[DATASET CONTENT]
Content starts
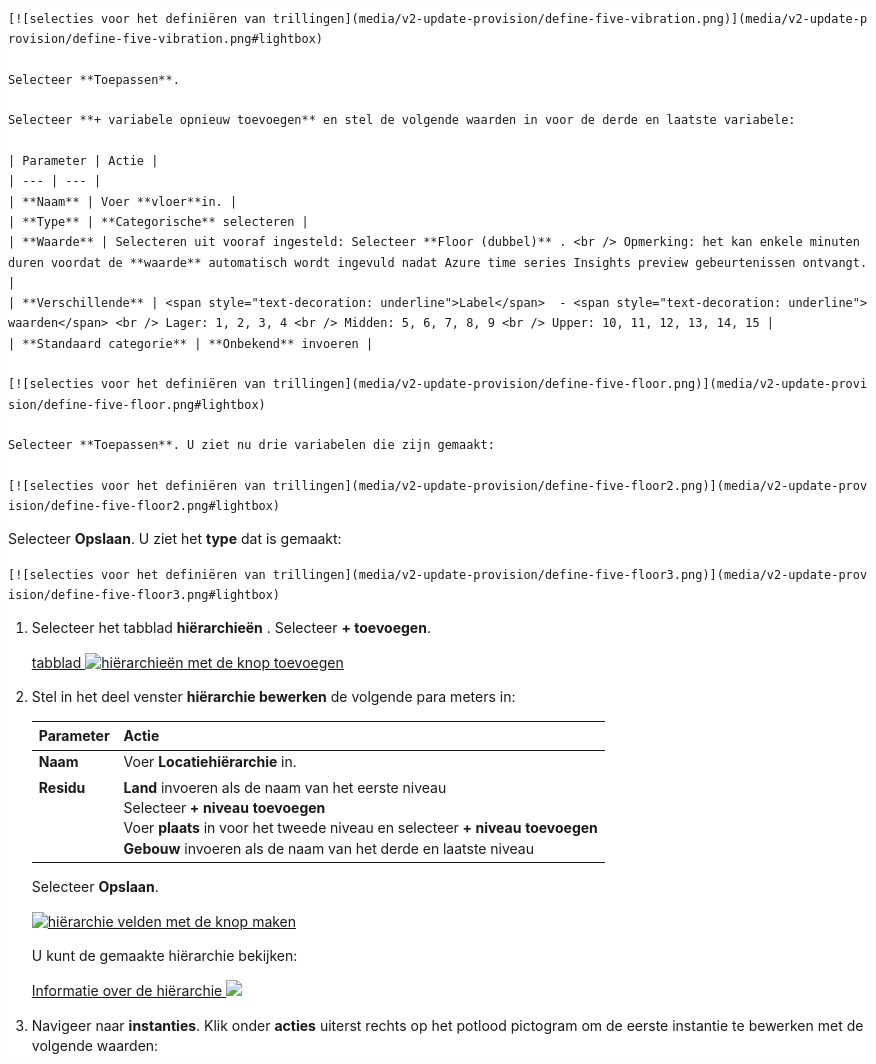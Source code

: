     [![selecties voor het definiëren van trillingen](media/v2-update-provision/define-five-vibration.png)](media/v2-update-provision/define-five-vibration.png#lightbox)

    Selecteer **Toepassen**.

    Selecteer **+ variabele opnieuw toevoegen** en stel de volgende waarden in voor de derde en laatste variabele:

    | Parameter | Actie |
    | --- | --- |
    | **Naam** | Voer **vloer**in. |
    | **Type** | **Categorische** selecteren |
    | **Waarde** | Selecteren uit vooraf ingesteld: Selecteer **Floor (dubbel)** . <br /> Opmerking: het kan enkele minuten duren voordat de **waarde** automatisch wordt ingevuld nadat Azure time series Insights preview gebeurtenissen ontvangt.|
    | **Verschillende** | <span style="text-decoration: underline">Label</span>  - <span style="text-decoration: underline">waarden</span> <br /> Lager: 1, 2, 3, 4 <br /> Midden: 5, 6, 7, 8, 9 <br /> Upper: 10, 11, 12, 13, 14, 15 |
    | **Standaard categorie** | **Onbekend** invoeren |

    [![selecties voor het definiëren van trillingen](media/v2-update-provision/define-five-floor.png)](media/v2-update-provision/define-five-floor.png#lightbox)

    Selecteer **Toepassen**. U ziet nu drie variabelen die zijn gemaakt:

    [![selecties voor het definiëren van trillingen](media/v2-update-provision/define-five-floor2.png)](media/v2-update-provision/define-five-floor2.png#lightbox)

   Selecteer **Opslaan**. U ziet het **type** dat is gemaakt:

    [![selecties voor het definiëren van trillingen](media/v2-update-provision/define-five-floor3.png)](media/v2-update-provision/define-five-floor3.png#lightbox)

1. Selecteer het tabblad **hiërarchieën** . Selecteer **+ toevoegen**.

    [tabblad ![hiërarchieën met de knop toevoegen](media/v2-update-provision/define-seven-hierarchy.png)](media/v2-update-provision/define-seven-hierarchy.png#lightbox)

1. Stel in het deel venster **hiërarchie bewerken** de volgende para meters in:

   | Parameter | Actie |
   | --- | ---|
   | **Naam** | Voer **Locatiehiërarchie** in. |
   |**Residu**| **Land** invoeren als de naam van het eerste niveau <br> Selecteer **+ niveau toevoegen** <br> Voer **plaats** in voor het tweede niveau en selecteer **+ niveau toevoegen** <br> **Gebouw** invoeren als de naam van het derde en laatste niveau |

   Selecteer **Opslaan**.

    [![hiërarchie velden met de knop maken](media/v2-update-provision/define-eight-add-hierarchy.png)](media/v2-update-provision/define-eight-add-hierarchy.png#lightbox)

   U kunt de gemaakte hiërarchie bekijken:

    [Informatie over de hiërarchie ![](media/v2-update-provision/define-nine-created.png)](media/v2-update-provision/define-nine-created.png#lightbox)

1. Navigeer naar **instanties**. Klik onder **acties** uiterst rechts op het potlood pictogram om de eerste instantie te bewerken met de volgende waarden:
Content ends
Content starts
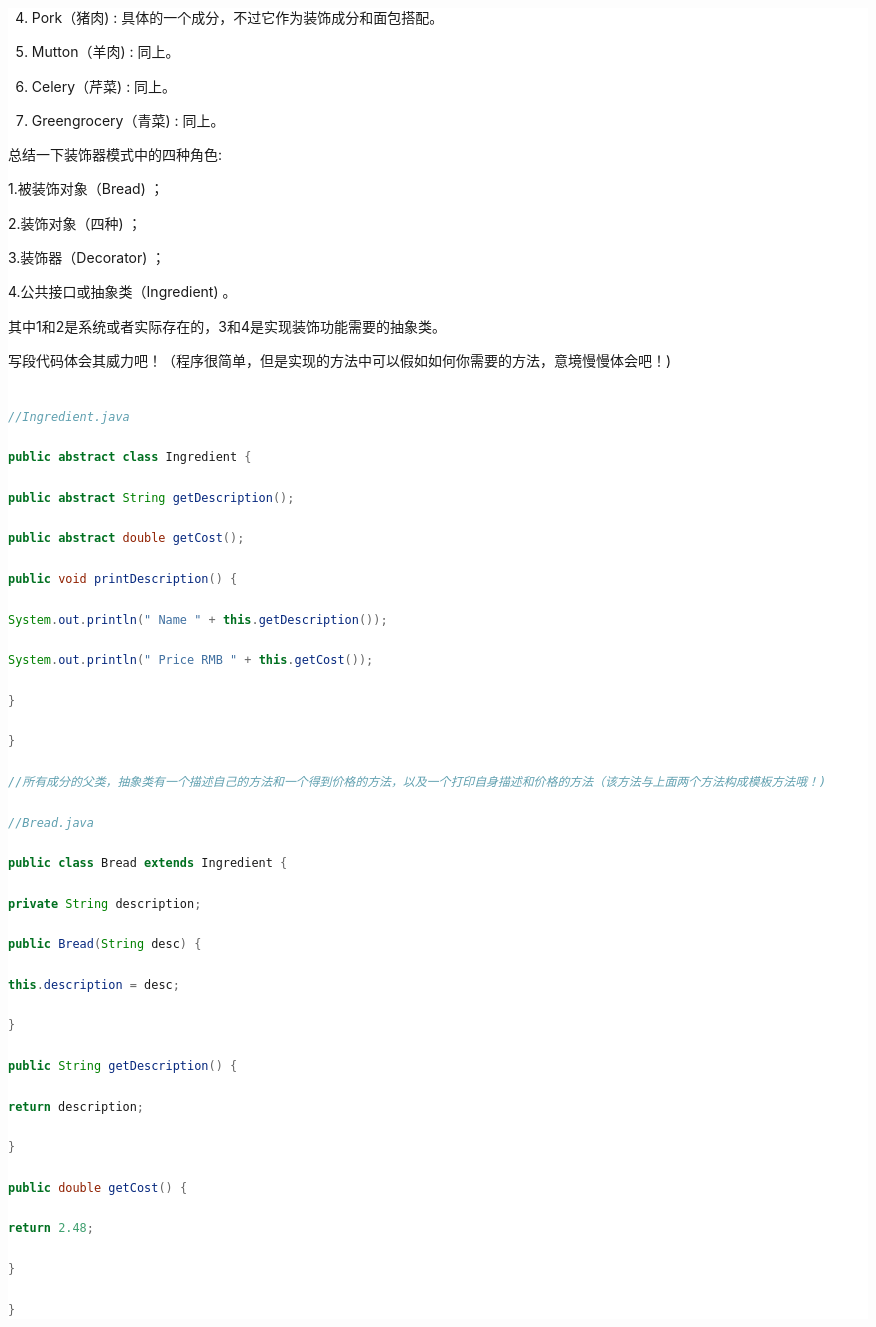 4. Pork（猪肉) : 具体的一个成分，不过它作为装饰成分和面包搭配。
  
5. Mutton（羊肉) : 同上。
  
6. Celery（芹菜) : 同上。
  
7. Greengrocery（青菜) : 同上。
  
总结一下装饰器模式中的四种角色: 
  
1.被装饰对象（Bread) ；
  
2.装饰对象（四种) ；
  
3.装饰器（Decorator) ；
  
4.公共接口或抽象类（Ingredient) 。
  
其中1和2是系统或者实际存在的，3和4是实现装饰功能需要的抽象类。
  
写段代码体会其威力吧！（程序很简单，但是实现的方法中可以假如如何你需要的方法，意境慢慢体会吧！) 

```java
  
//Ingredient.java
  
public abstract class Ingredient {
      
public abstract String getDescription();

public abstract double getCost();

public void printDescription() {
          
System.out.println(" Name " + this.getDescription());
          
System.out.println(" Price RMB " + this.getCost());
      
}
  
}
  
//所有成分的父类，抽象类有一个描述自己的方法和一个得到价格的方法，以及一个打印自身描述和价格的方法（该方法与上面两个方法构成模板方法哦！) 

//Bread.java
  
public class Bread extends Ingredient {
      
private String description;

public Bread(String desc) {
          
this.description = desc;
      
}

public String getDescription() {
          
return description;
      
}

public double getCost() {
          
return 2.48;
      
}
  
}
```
Content ends
Content starts
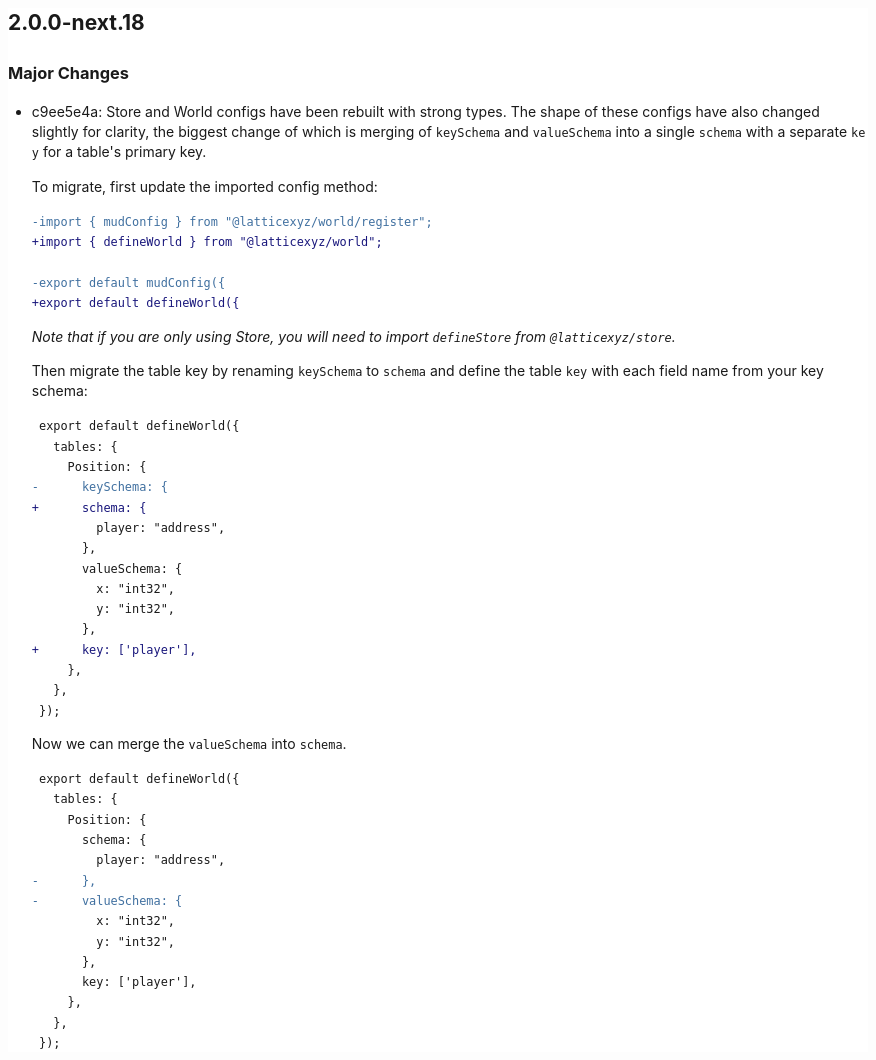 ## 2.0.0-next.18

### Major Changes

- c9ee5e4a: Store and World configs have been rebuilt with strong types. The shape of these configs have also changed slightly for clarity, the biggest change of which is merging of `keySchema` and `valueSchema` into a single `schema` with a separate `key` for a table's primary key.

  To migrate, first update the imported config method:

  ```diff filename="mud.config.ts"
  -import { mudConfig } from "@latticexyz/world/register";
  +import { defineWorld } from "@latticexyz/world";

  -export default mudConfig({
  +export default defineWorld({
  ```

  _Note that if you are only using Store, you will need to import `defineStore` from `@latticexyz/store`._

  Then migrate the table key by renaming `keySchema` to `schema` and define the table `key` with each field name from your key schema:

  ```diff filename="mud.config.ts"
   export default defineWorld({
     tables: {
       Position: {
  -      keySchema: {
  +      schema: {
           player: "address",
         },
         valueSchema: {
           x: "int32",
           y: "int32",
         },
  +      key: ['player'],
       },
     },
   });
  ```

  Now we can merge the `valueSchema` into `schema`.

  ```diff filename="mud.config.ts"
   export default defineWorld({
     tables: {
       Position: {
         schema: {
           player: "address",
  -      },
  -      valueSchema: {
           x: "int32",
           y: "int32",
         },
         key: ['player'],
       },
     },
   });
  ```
Content ends
[YOUR OBJECTIVE]
If the string "tabblad" appears in a line of the entries, report the line.

[YOUR RESPONSE]
1. Selecteer het tabblad **hiërarchieën** . Selecteer **+ toevoegen**.
    [tabblad ![hiërarchieën met de knop toevoegen](media/v2-update-provision/define-seven-hierarchy.png)](media/v2-update-provision/define-seven-hierarchy.png#lightbox)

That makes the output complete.